What you should do |
Please return, exactly and only, the lines beginning at the top of the entries below and ending with the line containing "url: https://domo-support.domo.com/s/article/360042936114"; keep out the pictures.

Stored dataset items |
BEGIN
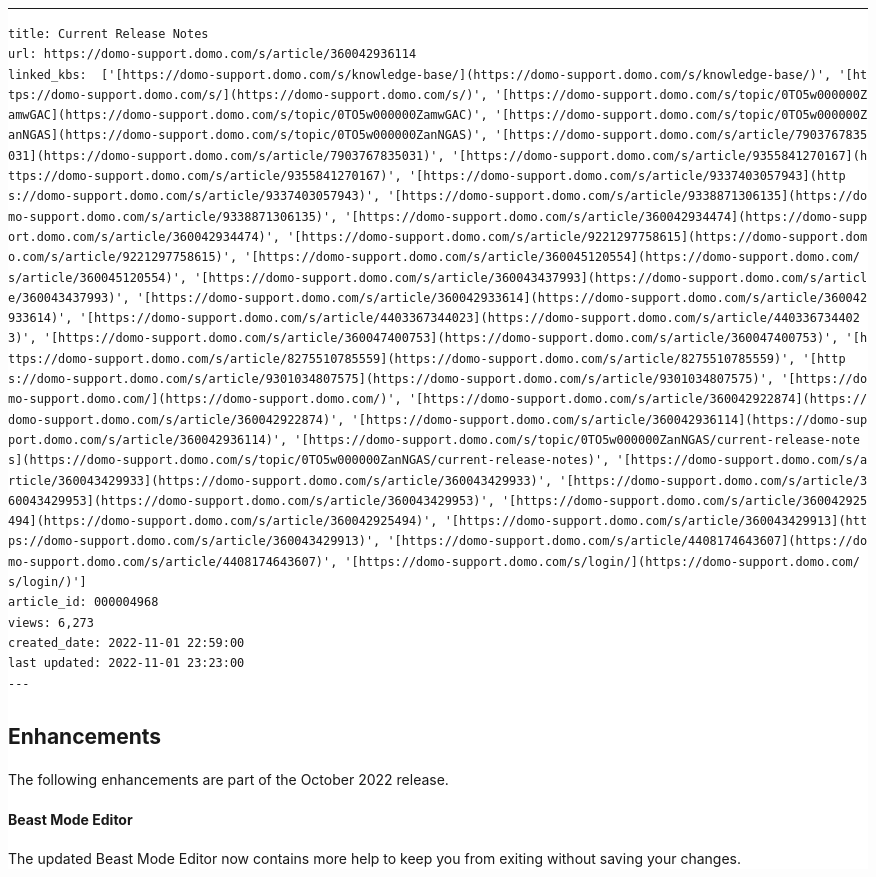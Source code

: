 ---
    title: Current Release Notes
    url: https://domo-support.domo.com/s/article/360042936114
    linked_kbs:  ['[https://domo-support.domo.com/s/knowledge-base/](https://domo-support.domo.com/s/knowledge-base/)', '[https://domo-support.domo.com/s/](https://domo-support.domo.com/s/)', '[https://domo-support.domo.com/s/topic/0TO5w000000ZamwGAC](https://domo-support.domo.com/s/topic/0TO5w000000ZamwGAC)', '[https://domo-support.domo.com/s/topic/0TO5w000000ZanNGAS](https://domo-support.domo.com/s/topic/0TO5w000000ZanNGAS)', '[https://domo-support.domo.com/s/article/7903767835031](https://domo-support.domo.com/s/article/7903767835031)', '[https://domo-support.domo.com/s/article/9355841270167](https://domo-support.domo.com/s/article/9355841270167)', '[https://domo-support.domo.com/s/article/9337403057943](https://domo-support.domo.com/s/article/9337403057943)', '[https://domo-support.domo.com/s/article/9338871306135](https://domo-support.domo.com/s/article/9338871306135)', '[https://domo-support.domo.com/s/article/360042934474](https://domo-support.domo.com/s/article/360042934474)', '[https://domo-support.domo.com/s/article/9221297758615](https://domo-support.domo.com/s/article/9221297758615)', '[https://domo-support.domo.com/s/article/360045120554](https://domo-support.domo.com/s/article/360045120554)', '[https://domo-support.domo.com/s/article/360043437993](https://domo-support.domo.com/s/article/360043437993)', '[https://domo-support.domo.com/s/article/360042933614](https://domo-support.domo.com/s/article/360042933614)', '[https://domo-support.domo.com/s/article/4403367344023](https://domo-support.domo.com/s/article/4403367344023)', '[https://domo-support.domo.com/s/article/360047400753](https://domo-support.domo.com/s/article/360047400753)', '[https://domo-support.domo.com/s/article/8275510785559](https://domo-support.domo.com/s/article/8275510785559)', '[https://domo-support.domo.com/s/article/9301034807575](https://domo-support.domo.com/s/article/9301034807575)', '[https://domo-support.domo.com/](https://domo-support.domo.com/)', '[https://domo-support.domo.com/s/article/360042922874](https://domo-support.domo.com/s/article/360042922874)', '[https://domo-support.domo.com/s/article/360042936114](https://domo-support.domo.com/s/article/360042936114)', '[https://domo-support.domo.com/s/topic/0TO5w000000ZanNGAS/current-release-notes](https://domo-support.domo.com/s/topic/0TO5w000000ZanNGAS/current-release-notes)', '[https://domo-support.domo.com/s/article/360043429933](https://domo-support.domo.com/s/article/360043429933)', '[https://domo-support.domo.com/s/article/360043429953](https://domo-support.domo.com/s/article/360043429953)', '[https://domo-support.domo.com/s/article/360042925494](https://domo-support.domo.com/s/article/360042925494)', '[https://domo-support.domo.com/s/article/360043429913](https://domo-support.domo.com/s/article/360043429913)', '[https://domo-support.domo.com/s/article/4408174643607](https://domo-support.domo.com/s/article/4408174643607)', '[https://domo-support.domo.com/s/login/](https://domo-support.domo.com/s/login/)']
    article_id: 000004968
    views: 6,273
    created_date: 2022-11-01 22:59:00
    last updated: 2022-11-01 23:23:00
    ---



Enhancements
------------


The following enhancements are part of the October 2022 release.


#### Beast Mode Editor


The updated Beast Mode Editor now contains more help to keep you from exiting without saving your changes.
END
Answer box |
Source code

: ---
    title: Current Release Notes
    url: https://domo-support.domo.com/s/article/360042936114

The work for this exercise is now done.